Tesla Motors original plan was to deliver 5,000 Model S in 2012. In their November letter to shareholders, they reduced their 2012 plan to between 2,500 and 3,000 while reaffirming 20,000 deliveries in 2013. This basically "shifted" the production ramp back about two months for all options not available at start of production.
Once Tesla begin producing Model S with each option, they will be producing about 400 cars per week as each option phases into production, which roughly equates to 20,000 units per year.
At the end of the third quarter of 2012, the company had orders for 13,000 units. Jerome Guillen, the company's director of Model S programs said the updated number is "significantly higher." The number of Model S orders on hand at the end of 2012 will be disclosed in early February.

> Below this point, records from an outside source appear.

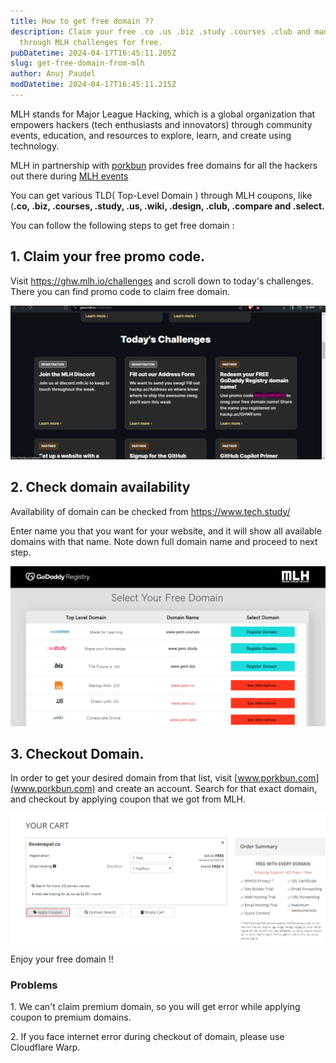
 ```yaml
---
title: How to get free domain ??
description: Claim your free .co .us .biz .study .courses .club and many more
  through MLH challenges for free.
pubDatetime: 2024-04-17T16:45:11.205Z
slug: get-free-domain-from-mlh
author: Anuj Paudel
modDatetime: 2024-04-17T16:45:11.215Z
---
```

MLH stands for Major League Hacking, which is a global organization that empowers hackers (tech enthusiasts and innovators) through community events, education, and resources to explore, learn, and create using technology.

M﻿LH in partnership with [porkbun](www.porkbun.com) provides free domains for all the hackers out there during [MLH events](https://mlh.io/events)

You can get various TLD( Top-Level Domain )  through MLH coupons, like (**.co, .biz, .courses, .study, .us, .wiki, .design, .club, .compare and .select.** 

You can follow the following steps to get free domain : 

## 1﻿. Claim your free promo code.

Visit <https://ghw.mlh.io/challenges> and scroll down to today's challenges. There you can find promo code to claim free domain.

![challenges of MLH event's from where we can claim out free coupon](../../assets/screenshot-2024-04-17-103418.png "MLH's coupon code for free doma")

## 2. Check domain availability

Availability of domain can be checked from <https://www.tech.study/>

Enter name you that you want for your website, and it will show all available domains with that name. Note down full domain name and proceed to next step. 

![list showing available domains that we can claim for free in tech.study](../../assets/screenshot-2024-04-17-103912.png "domain availability check in tech.study")

## 3. Checkout Domain.

In order to get your desired domain from that list, visit [www.porkbun.com](www.porkbun.com) and create an account.
Search for that exact domain, and checkout by applying coupon that we got from MLH.

![checkout page for domain after applying cupon](../../assets/screenshot-2024-04-17-104746.png "checkout page of domain ")

Enjoy your free domain !!

### Problems

1﻿. We can't claim premium domain, so you will get error while applying coupon to premium domains.

2﻿. If you face internet error during checkout of domain, please use Cloudflare Warp.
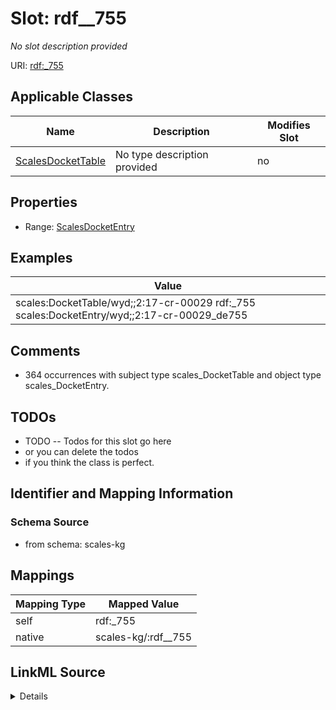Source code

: 

# Slot: rdf__755


_No slot description provided_





URI: [rdf:_755](http://www.w3.org/1999/02/22-rdf-syntax-ns#_755)



<!-- no inheritance hierarchy -->





## Applicable Classes

| Name | Description | Modifies Slot |
| --- | --- | --- |
| [ScalesDocketTable](../classes/ScalesDocketTable.md) | No type description provided |  no  |







## Properties

* Range: [ScalesDocketEntry](../classes/ScalesDocketEntry.md)






## Examples

| Value |
| --- |
| scales:DocketTable/wyd;;2:17-cr-00029 rdf:_755 scales:DocketEntry/wyd;;2:17-cr-00029_de755 |

## Comments

* 364 occurrences with subject type scales_DocketTable and object type scales_DocketEntry.

## TODOs

* TODO -- Todos for this slot go here
* or you can delete the todos
* if you think the class is perfect.

## Identifier and Mapping Information







### Schema Source


* from schema: scales-kg




## Mappings

| Mapping Type | Mapped Value |
| ---  | ---  |
| self | rdf:_755 |
| native | scales-kg/:rdf__755 |




## LinkML Source

<details>
```yaml
name: rdf__755
description: No slot description provided
todos:
- TODO -- Todos for this slot go here
- or you can delete the todos
- if you think the class is perfect.
comments:
- 364 occurrences with subject type scales_DocketTable and object type scales_DocketEntry.
examples:
- value: scales:DocketTable/wyd;;2:17-cr-00029 rdf:_755 scales:DocketEntry/wyd;;2:17-cr-00029_de755
from_schema: scales-kg
rank: 1000
slot_uri: rdf:_755
alias: rdf__755
domain_of:
- scales_DocketTable
range: scales_DocketEntry

```
</details>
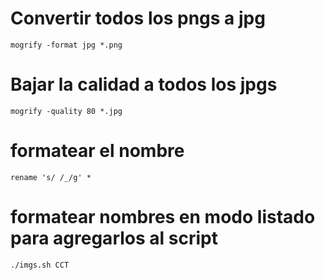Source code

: # Convertir todos los pngs a jpg
```
mogrify -format jpg *.png
```

# Bajar la calidad a todos los jpgs
```
mogrify -quality 80 *.jpg
```

# formatear el nombre
```
rename 's/ /_/g' *
```

# formatear nombres en modo listado para agregarlos al script
```
./imgs.sh CCT
```
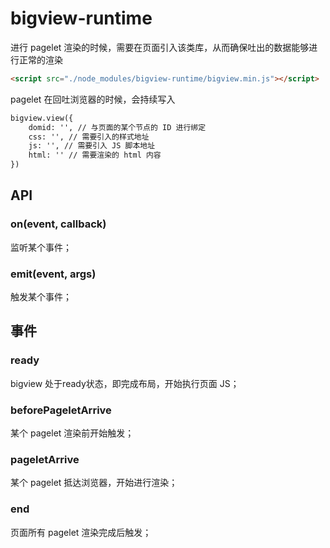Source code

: # bigview-runtime

进行 pagelet 渲染的时候，需要在页面引入该类库，从而确保吐出的数据能够进行正常的渲染

``` html
<script src="./node_modules/bigview-runtime/bigview.min.js"></script>
```

pagelet 在回吐浏览器的时候，会持续写入

``` html
bigview.view({
    domid: '', // 与页面的某个节点的 ID 进行绑定
    css: '', // 需要引入的样式地址
    js: '', // 需要引入 JS 脚本地址
    html: '' // 需要渲染的 html 内容
})
```

## API

### on(event, callback)

监听某个事件；

### emit(event, args)

触发某个事件；




## 事件

### ready 

bigview 处于ready状态，即完成布局，开始执行页面 JS；

### beforePageletArrive

某个 pagelet 渲染前开始触发；

### pageletArrive

某个 pagelet 抵达浏览器，开始进行渲染；

### end

页面所有 pagelet 渲染完成后触发；



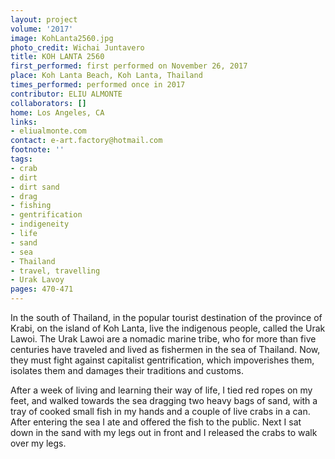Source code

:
 ```yaml
---
layout: project
volume: '2017'
image: KohLanta2560.jpg
photo_credit: Wichai Juntavero
title: KOH LANTA 2560
first_performed: first performed on November 26, 2017
place: Koh Lanta Beach, Koh Lanta, Thailand
times_performed: performed once in 2017
contributor: ELIU ALMONTE
collaborators: []
home: Los Angeles, CA
links:
- eliualmonte.com
contact: e-art.factory@hotmail.com
footnote: ''
tags:
- crab
- dirt
- dirt sand
- drag
- fishing
- gentrification
- indigeneity
- life
- sand
- sea
- Thailand
- travel, travelling
- Urak Lavoy
pages: 470-471
---
```


In the south of Thailand, in the popular tourist destination of the province of Krabi, on the island of Koh Lanta, live the indigenous people, called the Urak Lawoi. The Urak Lawoi are a nomadic marine tribe, who for more than five centuries have traveled and lived as fishermen in the sea of Thailand. Now, they must fight against capitalist gentrification, which impoverishes them, isolates them and damages their traditions and customs.

After a week of living and learning their way of life, I tied red ropes on my feet, and walked towards the sea dragging two heavy bags of sand, with a tray of cooked small fish in my hands and a couple of live crabs in a can. After entering the sea I ate and offered the fish to the public. Next I sat down in the sand with my legs out in front and I released the crabs to walk over my legs.
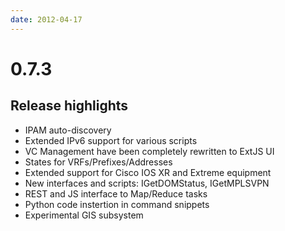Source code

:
 ```yaml
---
date: 2012-04-17
---
```


# 0.7.3

## Release highlights

- IPAM auto-discovery
- Extended IPv6 support for various scripts
- VC Management have been completely rewritten to ExtJS UI
- States for VRFs/Prefixes/Addresses
- Extended support for Cisco IOS XR and Extreme equipment
- New interfaces and scripts: IGetDOMStatus, IGetMPLSVPN
- REST and JS interface to Map/Reduce tasks
- Python code instertion in command snippets
- Experimental GIS subsystem
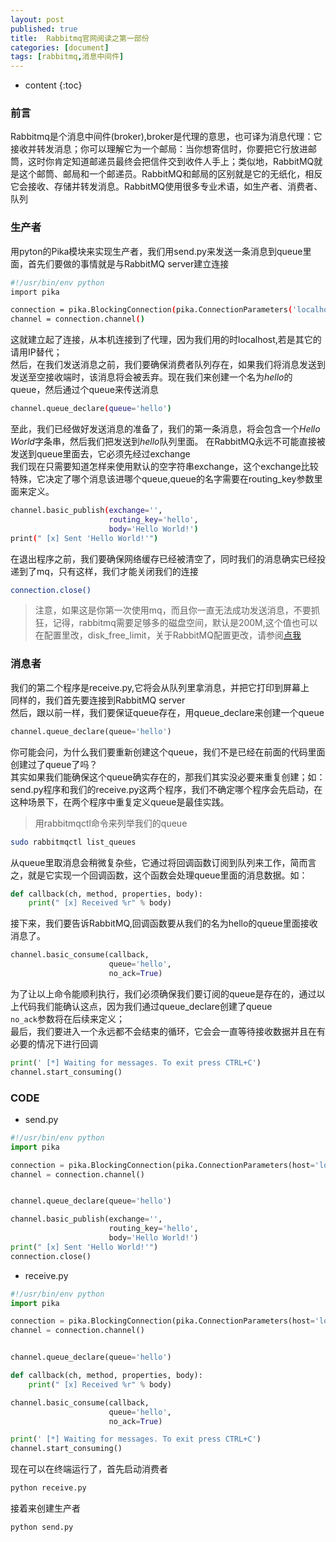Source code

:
 ```yaml
---
layout: post
published: true
title:  Rabbitmq官网阅读之第一部份
categories: [document]
tags: [rabbitmq,消息中间件]
---
```

* content
{:toc}

### 前言
Rabbitmq是个消息中间件(broker),broker是代理的意思，也可译为消息代理：它接收并转发消息；你可以理解它为一个邮局：当你想寄信时，你要把它行放进邮筒，这时你肯定知道邮递员最终会把信件交到收件人手上；类似地，RabbitMQ就是这个邮筒、邮局和一个邮递员。RabbitMQ和邮局的区别就是它的无纸化，相反它会接收、存储并转发消息。RabbitMQ使用很多专业术语，如生产者、消费者、队列


### 生产者
用pyton的Pika模块来实现生产者，我们用send.py来发送一条消息到queue里面，首先们要做的事情就是与RabbitMQ server建立连接
```bash
#!/usr/bin/env python
import pika

connection = pika.BlockingConnection(pika.ConnectionParameters('localhost'))
channel = connection.channel()
```
这就建立起了连接，从本机连接到了代理，因为我们用的时localhost,若是其它的请用IP替代；  
然后，在我们发送消息之前，我们要确保消费者队列存在，如果我们将消息发送到发送至空接收端时，该消息将会被丢弃。现在我们来创建一个名为*hello*的queue，然后通过个queue来传送消息  
```bash
channel.queue_declare(queue='hello')
```
至此，我们已经做好发送消息的准备了，我们的第一条消息，将会包含一个*Hello World*字条串，然后我们把发送到*hello*队列里面。
在RabbitMQ永远不可能直接被发送到queue里面去，它必须先经过exchange  
我们现在只需要知道怎样来使用默认的空字符串exchange，这个exchange比较特殊，它决定了哪个消息该进哪个queue,queue的名字需要在routing_key参数里面来定义。
```bash
channel.basic_publish(exchange='',
                      routing_key='hello',
                      body='Hello World!')
print(" [x] Sent 'Hello World!'")
```
在退出程序之前，我们要确保网络缓存已经被清空了，同时我们的消息确实已经投递到了mq，只有这样，我们才能关闭我们的连接
```bash
connection.close()
```
>注意，如果这是你第一次使用mq，而且你一直无法成功发送消息，不要抓狂，记得，rabbitmq需要足够多的磁盘空间，默认是200M,这个值也可以在配置里改，disk_free_limit，关于RabbitMQ配置更改，请参阅[点我](http://www.rabbitmq.com/configure.html#config-items)

### 消息者
我们的第二个程序是receive.py,它将会从队列里拿消息，并把它打印到屏幕上  
同样的，我们首先要连接到RabbitMQ server  
然后，跟以前一样，我们要保证queue存在，用queue_declare来创建一个queue
```python
channel.queue_declare(queue='hello')
```
你可能会问，为什么我们要重新创建这个queue，我们不是已经在前面的代码里面创建过了queue了吗？  
其实如果我们能确保这个queue确实存在的，那我们其实没必要来重复创建；如：send.py程序和我们的receive.py这两个程序，我们不确定哪个程序会先启动，在这种场景下，在两个程序中重复定义queue是最佳实践。  
>用rabbitmqctl命令来列举我们的queue
```bash
sudo rabbitmqctl list_queues
```
从queue里取消息会稍微复杂些，它通过将回调函数订阅到队列来工作，简而言之，就是它实现一个回调函数，这个函数会处理queue里面的消息数据。如：
```python
def callback(ch, method, properties, body):
    print(" [x] Received %r" % body)
```
接下来，我们要告诉RabbitMQ,回调函数要从我们的名为hello的queue里面接收消息了。
```python
channel.basic_consume(callback,
                      queue='hello',
                      no_ack=True)
```
为了让以上命令能顺利执行，我们必须确保我们要订阅的queue是存在的，通过以上代码我们能确认这点，因为我们通过queue_declare创建了queue  
`no_ack`参数将在后续来定义；  
最后，我们要进入一个永远都不会结束的循环，它会会一直等待接收数据并且在有必要的情况下进行回调  
```python
print(' [*] Waiting for messages. To exit press CTRL+C')
channel.start_consuming()
```
### CODE  

+ send.py    

```python
#!/usr/bin/env python
import pika

connection = pika.BlockingConnection(pika.ConnectionParameters(host='localhost'))
channel = connection.channel()


channel.queue_declare(queue='hello')

channel.basic_publish(exchange='',
                      routing_key='hello',
                      body='Hello World!')
print(" [x] Sent 'Hello World!'")
connection.close()
```  

+ receive.py  
    
```python
#!/usr/bin/env python
import pika

connection = pika.BlockingConnection(pika.ConnectionParameters(host='localhost'))
channel = connection.channel()


channel.queue_declare(queue='hello')

def callback(ch, method, properties, body):
    print(" [x] Received %r" % body)

channel.basic_consume(callback,
                      queue='hello',
                      no_ack=True)

print(' [*] Waiting for messages. To exit press CTRL+C')
channel.start_consuming()
```
现在可以在终端运行了，首先启动消费者
```bash
python receive.py
```
接着来创建生产者  
```bash
python send.py
```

With Tesla's Fremont, Calif., assembly plant running at its full annualized run rate of 20,000 vehicles per year, the waiting time for a Model S has been trimmed to four to six months, depending on content, Guillen said.
Tesla are working on an as-yet unnamed electric sedan about the size of the BMW 3 series. With a target price of $30,000 to $35,000, the smaller sedan will arrive in the next three or four years.
"The focus is on cost down," Musk said in an interview. "We've got the range. We've got the capability and ride and handling. Now it's a question of how to optimize it."
Musk expects Tesla to turn a quarterly profit in 2013 as sales volumes of the Model S sedan reach an annualized run rate of 20,000 units.